MeterSometimes communication will be interrupted and it is not clear whether it will resume. Especially for those who are important to you, and vice versa, it’s hard to understand-but at some point it may exceed the point of return, and suddenly it’s a wonderful seven years or more, from Unexpected things turned into a bad fairy tale in real life.
The possibility that the Norwegian songwriter duo from Erlend Øye and Eirik Glambek Bøe will release a new album called Kings of Convenience is already a fairytale distance. Even the request of one of the two people on the Bergen scene at the end of the world can only bring a fairy tale answer, in short: the album has actually been completed for many years, but it has not yet been completed.
Now it’s finished-it looks and sounds like a fairy tale that’s resurrected, but it’s not bad. On the cover of “Peace or Love”, these two Norwegians, who are obviously not getting old, sit on a chessboard, just like their 2004 “Empty Street Riot”, which became a standard work of a new music genre: Norwegian wave Sanova.
Step by step, they combined with his songs, in chord progression, plucking patterns, two-part singing, and minimalist production; it was as if they just wanted to continue writing some works. Therefore, if you have listened to the earlier song “Know-How” back and forth, “Angel” with a bouncing bass line will sound very familiar. The first single “Rocky Trail” starts with “One more time”, which sounds like a continuation of the story of a lone canoeist from the “Cayman Islands” at that time. He has now reached the Rocky Land.
Feist is here again
You can almost say: The Kings of Covenience only plays a variation on a song, as some poets say, they basically only wrote a poem. In popular music of the past two decades, this can be compared with the songwriter Jack Johnson, for whom the rhythmic beat pattern on the guitar has become an obvious trademark. When he deviated from it, it immediately ceased to be so good and it became chaotic.

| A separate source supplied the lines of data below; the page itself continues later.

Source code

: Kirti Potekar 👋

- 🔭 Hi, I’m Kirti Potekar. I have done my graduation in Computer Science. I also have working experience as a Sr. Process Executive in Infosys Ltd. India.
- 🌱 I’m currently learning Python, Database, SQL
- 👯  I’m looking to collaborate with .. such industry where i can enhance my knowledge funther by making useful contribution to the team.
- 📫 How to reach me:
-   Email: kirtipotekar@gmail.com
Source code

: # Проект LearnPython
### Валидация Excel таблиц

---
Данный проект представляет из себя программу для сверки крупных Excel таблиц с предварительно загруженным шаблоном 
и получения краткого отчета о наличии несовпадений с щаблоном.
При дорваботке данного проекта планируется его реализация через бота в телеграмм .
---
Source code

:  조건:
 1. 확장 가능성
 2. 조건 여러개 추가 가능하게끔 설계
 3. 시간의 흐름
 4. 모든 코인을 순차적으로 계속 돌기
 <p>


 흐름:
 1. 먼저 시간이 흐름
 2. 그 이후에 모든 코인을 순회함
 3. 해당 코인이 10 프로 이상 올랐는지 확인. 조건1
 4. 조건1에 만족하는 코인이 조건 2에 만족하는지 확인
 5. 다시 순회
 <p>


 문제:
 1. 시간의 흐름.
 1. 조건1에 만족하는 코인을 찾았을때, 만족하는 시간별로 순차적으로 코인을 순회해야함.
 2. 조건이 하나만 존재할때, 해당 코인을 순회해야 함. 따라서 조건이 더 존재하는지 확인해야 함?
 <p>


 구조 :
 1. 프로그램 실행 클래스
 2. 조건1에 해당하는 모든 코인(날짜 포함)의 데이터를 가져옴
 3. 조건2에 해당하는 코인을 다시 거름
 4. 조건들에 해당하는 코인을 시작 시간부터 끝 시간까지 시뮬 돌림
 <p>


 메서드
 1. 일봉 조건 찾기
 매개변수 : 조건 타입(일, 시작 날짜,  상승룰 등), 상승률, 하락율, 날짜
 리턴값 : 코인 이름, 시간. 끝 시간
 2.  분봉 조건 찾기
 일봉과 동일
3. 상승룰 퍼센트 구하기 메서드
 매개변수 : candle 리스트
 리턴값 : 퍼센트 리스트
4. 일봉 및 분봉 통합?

Norwegians make no mistake: even the collaboration with Canadian singer Feist continues here seamlessly, as if she never left: the folk song “Love Is A Lonely Thing” and the parlor dance “Catholic Country”, the following is very The subtle hip-hop grooves subtly blend into the background.
However, Norwegian Bossa’s basic emotions, however, how could it be otherwise, are often at the limit of what the heart can bear: for example, the deeply sad “brush my hair” roughly has Hank Cochran’s 60s Severe and painful tone song “Let the world disappear”. To be honest, it portrays the signs of depression by asking the following questions: Why comb your hair, and why wake up when your loved one is away?
This music is above everything
Anyone who has listened to “Comb My Hair” should no longer see any reason to continue ordinary daily life. This music is above all else. It may be dangerous. If there is a warning notice, because more cultural products or newspaper articles are now provided, because violence or other dangerous content is described, the label “warning, which may cause extreme depression” will be affixed here.
This result-in addition to the recently proposed aesthetic result-has an ethical reason to maintain the concept of the album: such a song can actually only be justified in the context in which it is suspended between more encouraging supplementary clips. of. If you don’t allow painful music to be comforting, at least they have been given a “fever”-or the bounce song “Washing Machine”, which brings wisdom that is no longer twenty years-olds: simply put everything away Pull out and wash.